TurboQuant is described in a Google research paper, and is a mathematical way of near-losslessly compressing the vector data in a GPU's KV cache, which resides in its high-bandwidth memory (HBM), by 5x.

Alvarez has a PhD in applied mathematics and is a Senior AI Solutions Architect at Everpure. He has written two TurboQuant-related blogs, TurboQuant Compresses KV Cache by 5X. Does That Mean You Need Less Memory? with Everpure's Jean-Baptiste Thomas, and Up to 10X Faster KV Cache Restore: TurboQuant Meets FlashBlade.

He lays out the basic problem: "Running a 70B parameter model for 128 concurrent users at 32K context consumes roughly 2.6 TB of KV cache memory. That's HBM on your GPUs, the scarcest and most expensive resource in your inference stack. An H100 gives you 80 GB of it. Even the B200, Nvidia's current flagship, tops out at 192 GB."
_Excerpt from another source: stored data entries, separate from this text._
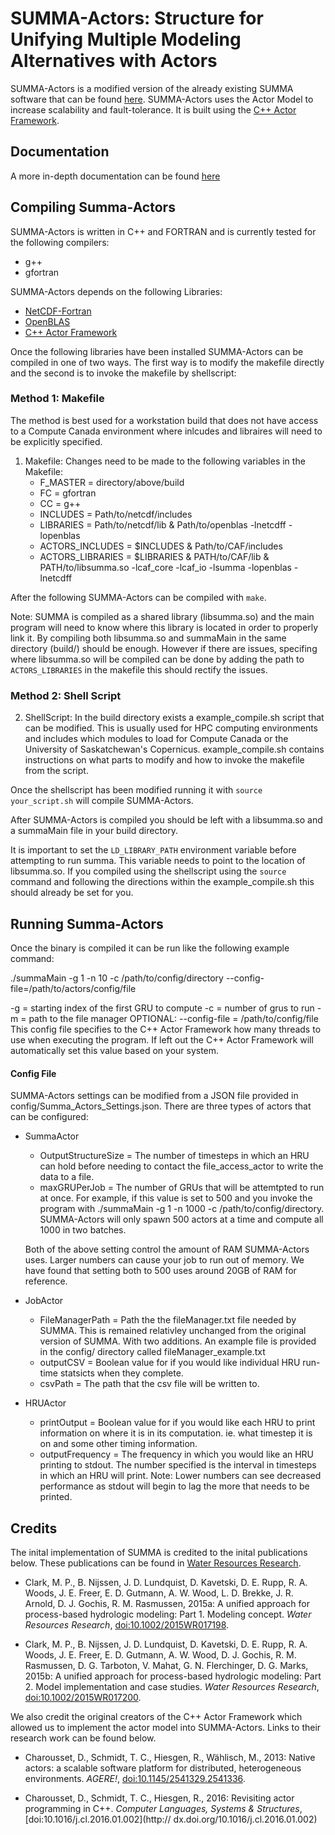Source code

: # SUMMA-Actors: Structure for Unifying Multiple Modeling Alternatives with Actors

SUMMA-Actors is a modified version of the already existing SUMMA software that can be 
found [here](https://github.com/CH-Earth/summa#readme). SUMMA-Actors uses the Actor Model to increase scalability and fault-tolerance. It is built using the [C++ Actor Framework](https://github.com/actor-framework/actor-framework). 

## Documentation
A more in-depth documentation can be found [here](https://summa-actors.readthedocs.io/en/latest/)

## Compiling Summa-Actors
SUMMA-Actors is written in C++ and FORTRAN and is currently tested for the following compilers:
 * g++
 * gfortran

SUMMA-Actors depends on the following Libraries:
 * [NetCDF-Fortran](https://github.com/Unidata/netcdf-fortran)
 * [OpenBLAS](https://github.com/xianyi/OpenBLAS)
 * [C++ Actor Framework](https://github.com/actor-framework/actor-framework) 

Once the following libraries have been installed SUMMA-Actors can be compiled in 
one of two ways. The first way is to modify the makefile directly and the second 
is to invoke the makefile by shellscript:

### Method 1: Makefile
The method is best used for a workstation build that does not have access to a Compute Canada environment where inlcudes and libraires will need to be explicitly specified. 
 1. Makefile:
  Changes need to be made to the following variables in the Makefile:
    - F_MASTER = directory/above/build
    - FC = gfortran
    - CC = g++
    - INCLUDES = Path/to/netcdf/includes
    - LIBRARIES = Path/to/netcdf/lib & Path/to/openblas
        -lnetcdff -lopenblas
    - ACTORS_INCLUDES = $INCLUDES & Path/to/CAF/includes
    - ACTORS_LIBRARIES = $LIBRARIES & PATH/to/CAF/lib & PATH/to/libsumma.so
        -lcaf_core -lcaf_io -lsumma -lopenblas -lnetcdff

  After the following SUMMA-Actors can be compiled with `make`.

  Note: SUMMA is compiled as a shared library (libsumma.so) and the main program 
  will need to know where this library is located in order to properly link it.
  By compiling both libsumma.so and summaMain in the same directory (build/) should be 
  enough. However if there are issues, specifing where libsumma.so will be compiled can be done 
  by adding the path to `ACTORS_LIBRARIES` in the makefile this should rectify the issues.
  
### Method 2: Shell Script
 2. ShellScript:
  In the build directory exists a example_compile.sh script that can be modified.
  This is usually used for HPC computing environments and includes which modules 
  to load for Compute Canada or the University of Saskatchewan's Copernicus. 
  example_compile.sh contains instructions on what parts to modify and how to 
  invoke the makefile from the script.
  
  Once the shellscript has been modified running it with `source your_script.sh` will compile 
  SUMMA-Actors.


After SUMMA-Actors is compiled you should be left with a libsumma.so and a summaMain file 
in your build directory.

It is important to set the `LD_LIBRARY_PATH` environment variable before attempting to run 
summa. This variable needs to point to the location of libsumma.so. If you compiled using the 
shellscript using the `source` command and following the directions within the example_compile.sh 
this should already be set for you. 


## Running Summa-Actors

Once the binary is compiled it can be run like the following example command:

./summaMain -g 1 -n 10 -c /path/to/config/directory --config-file=/path/to/actors/config/file

 -g = starting index of the first GRU to compute
 -c = number of grus to run
 -m = path to the file manager
 OPTIONAL: --config-file = /path/to/config/file
  This config file specifies to the C++ Actor Framework how many threads to use when executing the program. If left out the C++ Actor Framework will automatically set this value based on your system.

#### Config File ####
SUMMA-Actors settings can be modified from a JSON file provided in config/Summa_Actors_Settings.json.
There are three types of actors that can be configured:
  * SummaActor
    - OutputStructureSize = The number of timesteps in which an HRU can hold before needing to contact 
    the file_access_actor to write the data to a file.
    - maxGRUPerJob = The number of GRUs that will be attemtpted to run at once. For example, if this value 
    is set to 500 and you invoke the program with ./summaMain -g 1 -n 1000 -c /path/to/config/directory. 
    SUMMA-Actors will only spawn 500 actors at a time and compute all 1000 in two batches.

    Both of the above setting control the amount of RAM SUMMA-Actors uses. Larger numbers can cause your 
    job to run out of memory. We have found that setting both to 500 uses around 20GB of RAM for reference.

  * JobActor
    - FileManagerPath = Path the the fileManager.txt file needed by SUMMA. This is remained relativley 
    unchanged from the original version of SUMMA. With two additions. An example file is provided in the 
    config/ directory called fileManager_example.txt
    - outputCSV = Boolean value for if you would like individual HRU run-time statsicts when they complete.
    - csvPath = The path that the csv file will be written to.
  
  * HRUActor
    - printOutput = Boolean value for if you would like each HRU to print information on where it is in 
    its computation. ie. what timestep it is on and some other timing information.
    - outputFrequency = The frequency in which you would like an HRU printing to stdout. The number specified is the interval in timesteps in which an HRU will print. Note: Lower numbers can see decreased performance as stdout will begin to lag the more that needs to be printed.


## Credits
The inital implementation of SUMMA is credited to the inital publications below. These 
publications can be found in [Water Resources Research](http://onlinelibrary.wiley.com/journal/10.1002/(ISSN)1944-7973).

 * Clark, M. P., B. Nijssen, J. D. Lundquist, D. Kavetski, D. E. Rupp, R. A. Woods, J. E. Freer, E. D. Gutmann, A. W. Wood, L. D. Brekke, J. R. Arnold, D. J. Gochis, R. M. Rasmussen, 2015a: A unified approach for process-based hydrologic modeling: Part 1. Modeling concept. _Water Resources Research_, [doi:10.1002/2015WR017198](http://dx.doi.org/10.1002/2015WR017198).<a id="clark_2015a"></a>

 * Clark, M. P., B. Nijssen, J. D. Lundquist, D. Kavetski, D. E. Rupp, R. A. Woods, J. E. Freer, E. D. Gutmann, A. W. Wood, D. J. Gochis, R. M. Rasmussen, D. G. Tarboton, V. Mahat, G. N. Flerchinger, D. G. Marks, 2015b: A unified approach for process-based hydrologic modeling: Part 2. Model implementation and case studies. _Water Resources Research_, [doi:10.1002/2015WR017200](http://dx.doi.org/10.1002/2015WR017200).<a id="clark_2015b"></a>

We also credit the original creators of the C++ Actor Framework which allowed us to implement the actor model into SUMMA-Actors. Links to their research work can be found 
below.

 * Charousset, D., Schmidt, T. C., Hiesgen, R., Wählisch, M., 2013: Native actors: 
 a scalable software platform for distributed, heterogeneous environments. _AGERE!_, 
 [doi:10.1145/2541329.2541336](http://dx.doi.org/10.1145/2541329.2541336).

 * Charousset, D., Schmidt, T. C., Hiesgen, R., 2016: Revisiting actor programming in 
 C++. _Computer Languages, Systems & Structures_, [doi:10.1016/j.cl.2016.01.002](http://
 dx.doi.org/10.1016/j.cl.2016.01.002)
If the KV cache data can be compressed, more will fit in HBM. A 5x compression of 2.6 TB turns it into 520 GB, still more than a B200's 192 GB, but now you need 3 x H100s instead of 14 x H100s to hold the data in HBM. 

Referring to a diagram (below), Alvarez describes the main part of TurboQuant's operation like this: "The TurboQuant pipeline in four steps: Start with raw 128-dimensional vectors (1), extract magnitude and apply a random orthogonal rotation (2), quantize each coordinate to one of eight levels (3 bits) using the concentrated post-rotation distribution (3), then reverse the process to reconstruct (4). Original (blue) vs. reconstructed (red) shows cosine similarity of 0.94 on synthetic data; real model KV tensors achieve higher fidelity."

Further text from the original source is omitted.